_ACTIVITY_.
An exact reproduction is needed of every line from the beginning of the data down to and including the line that contains "the active replacement", minus the pictures.

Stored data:
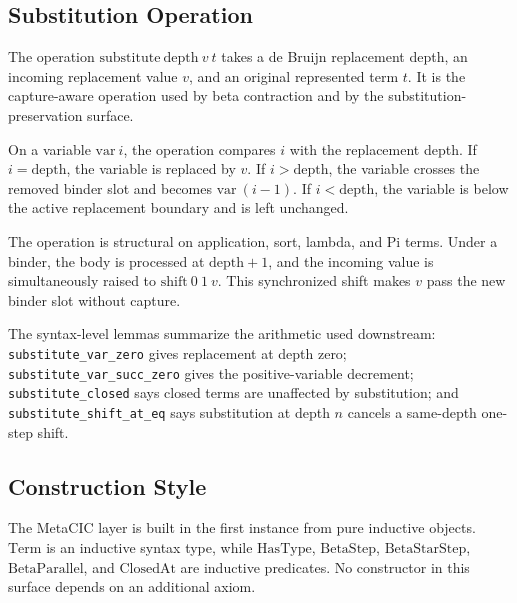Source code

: \subsection{Substitution Operation}\label{subsec:reconstruction-substitution-operation}

The operation $\mathrm{substitute}\ \mathrm{depth}\ v\ t$ takes a de Bruijn
replacement depth, an incoming replacement value $v$, and an original
represented term $t$. It is the capture-aware operation used by beta
contraction and by the substitution-preservation surface.

On a variable $\mathrm{var}\ i$, the operation compares $i$ with the
replacement depth. If $i = \mathrm{depth}$, the variable is replaced by $v$.
If $i > \mathrm{depth}$, the variable crosses the removed binder slot and
becomes $\mathrm{var}\ (i-1)$. If $i < \mathrm{depth}$, the variable is below
the active replacement boundary and is left unchanged.

The operation is structural on application, sort, lambda, and Pi terms. Under
a binder, the body is processed at $\mathrm{depth}+1$, and the incoming value
is simultaneously raised to $\mathrm{shift}\ 0\ 1\ v$. This synchronized
shift makes $v$ pass the new binder slot without capture.

The syntax-level lemmas summarize the arithmetic used downstream:
\texttt{substitute\_var\_zero} gives replacement at depth zero;
\texttt{substitute\_var\_succ\_zero} gives the positive-variable decrement;
\texttt{substitute\_closed} says closed terms are unaffected by substitution;
and \texttt{substitute\_shift\_at\_eq} says substitution at depth $n$ cancels
a same-depth one-step shift.



\subsection{Construction Style}\label{subsec:reconstruction-construction-style}

The MetaCIC layer is built in the first instance from pure inductive
objects. $\mathrm{Term}$ is an inductive syntax type, while
$\mathrm{HasType}$, $\mathrm{BetaStep}$, $\mathrm{BetaStarStep}$,
$\mathrm{BetaParallel}$, and $\mathrm{ClosedAt}$ are inductive predicates.
No constructor in this surface depends on an additional axiom.

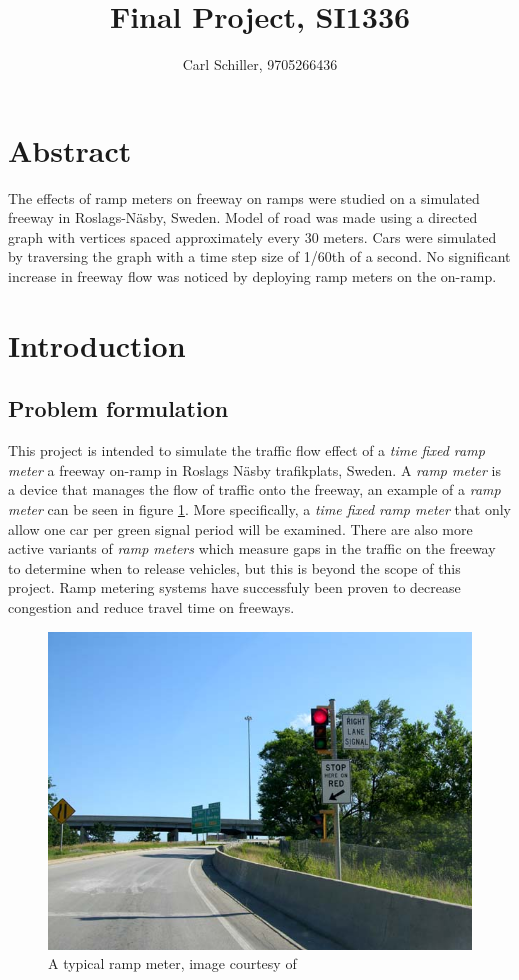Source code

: \documentclass{article}
\author{Carl Schiller, 9705266436}
\title{Final Project, SI1336}
\begin{document}
\maketitle

\section*{Abstract}
  The effects of ramp meters on freeway on ramps were studied on a simulated
  freeway in Roslags-Näsby, Sweden. Model of road was made using
  a directed graph with vertices spaced approximately every 30 meters. Cars were
  simulated by traversing the graph with a time step size of 1/60th of a second.
  No significant increase in freeway flow was noticed by deploying ramp meters
  on the on-ramp.

\tableofcontents

\newpage

\section{Introduction}
  \subsection{Problem formulation}
    This project is intended to simulate the traffic flow effect of a \textit{time fixed ramp
    meter} a freeway
    on-ramp in Roslags Näsby trafikplats, Sweden. A \textit{ramp meter} is a device that
    manages the flow of traffic onto the freeway, an example of a \textit{ramp meter} can be seen in figure \ref{pic:ramp}.
    More specifically, a \textit{time fixed ramp
    meter} that only allow one car per green signal period will be examined. There are also
    more active variants of \textit{ramp meters} which measure gaps in the traffic on the freeway
    to determine when to release vehicles, but this is beyond the scope of this project.
    Ramp metering systems have successfuly been proven to decrease congestion and
    reduce travel time on freeways.
    ~\cite{u.s._department_of_transportation_federal_highway_administration_ramp_nodate}
    \begin{figure}
      \includegraphics[width=\linewidth]{"ramp meter"}
      \caption{A typical ramp meter, image courtesy of \cite{patriarca12_english:_2008}}
      \label{pic:ramp}
    \end{figure}
\end{document}
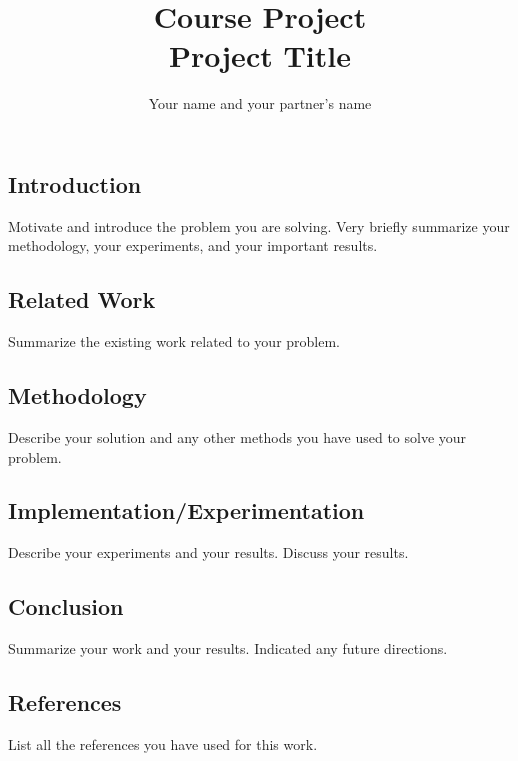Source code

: \documentclass[letterpaper,twocolumn,10pt]{article}
\title{Course Project\\
Project Title}
\author{Your name and your partner's name}
\begin{document}
\maketitle

\subsection*{Introduction}

Motivate and introduce the problem you are solving. Very briefly summarize your methodology, your experiments, and your important results.

\subsection*{Related Work}

Summarize the existing work related to your problem.

\subsection*{Methodology}

Describe your solution and any other methods you have used to solve your problem.

\subsection*{Implementation/Experimentation}

Describe your experiments and your results. Discuss your results.

\subsection*{Conclusion}

Summarize your work and your results. Indicated any future directions.

\subsection*{References}

List all the references you have used for this work.
\end{document}
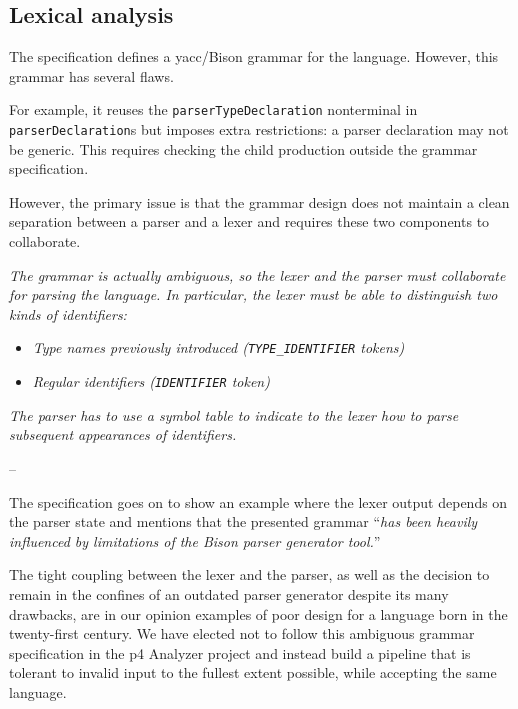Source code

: \subsection{Lexical analysis}

The \pfs specification defines a \acrshort{yacc}/Bison grammar for the language.
However, this grammar has several flaws.

For example, it reuses the \texttt{parserTypeDeclaration} non\-terminal in
\texttt{parserDeclaration}s but imposes extra restrictions: a parser declaration
may not be generic. This requires checking the child production outside the
grammar specification.

However, the primary issue is that the grammar design does not maintain a clean
separation between a parser and a lexer and requires these two components to
collaborate.

\begin{displayquote}
	\textit{The grammar is actually ambiguous, so the lexer and the parser must
	collaborate for parsing the language. In particular, the lexer must be able
	to distinguish two kinds of identifiers:}

	\begin{itemize}
		\item \textit{Type names previously introduced (\texttt{TYPE\_IDENTIFIER}
		tokens)}
		\item \textit{Regular identifiers (\texttt{IDENTIFIER} token)}
	\end{itemize}

	\textit{The parser has to use a symbol table to indicate to the lexer how to
	parse subsequent appearances of identifiers.}

	--  \cite{p416:v123:spec}
\end{displayquote}

The specification goes on to show an example where the lexer output depends on
the parser state and mentions that the presented grammar ``\textit{has been heavily
influenced by limitations of the Bison parser generator tool.}''

The tight coupling between the lexer and the parser, as well as the decision to
remain in the confines of an outdated parser generator despite its many
drawbacks, are in our opinion examples of poor design for a language born in the
twenty-first century. We have elected not to follow this ambiguous grammar
specification in the \acrshort{p4} Analyzer project and instead build a pipeline
that is tolerant to invalid input to the fullest extent possible, while
accepting the same language.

_THE COMPLETED TASK_.
Source code

: \subsection{Substitution Operation}\label{subsec:reconstruction-substitution-operation}

The operation $\mathrm{substitute}\ \mathrm{depth}\ v\ t$ takes a de Bruijn
replacement depth, an incoming replacement value $v$, and an original
represented term $t$. It is the capture-aware operation used by beta
contraction and by the substitution-preservation surface.

On a variable $\mathrm{var}\ i$, the operation compares $i$ with the
replacement depth. If $i = \mathrm{depth}$, the variable is replaced by $v$.
If $i > \mathrm{depth}$, the variable crosses the removed binder slot and
becomes $\mathrm{var}\ (i-1)$. If $i < \mathrm{depth}$, the variable is below
the active replacement boundary and is left unchanged.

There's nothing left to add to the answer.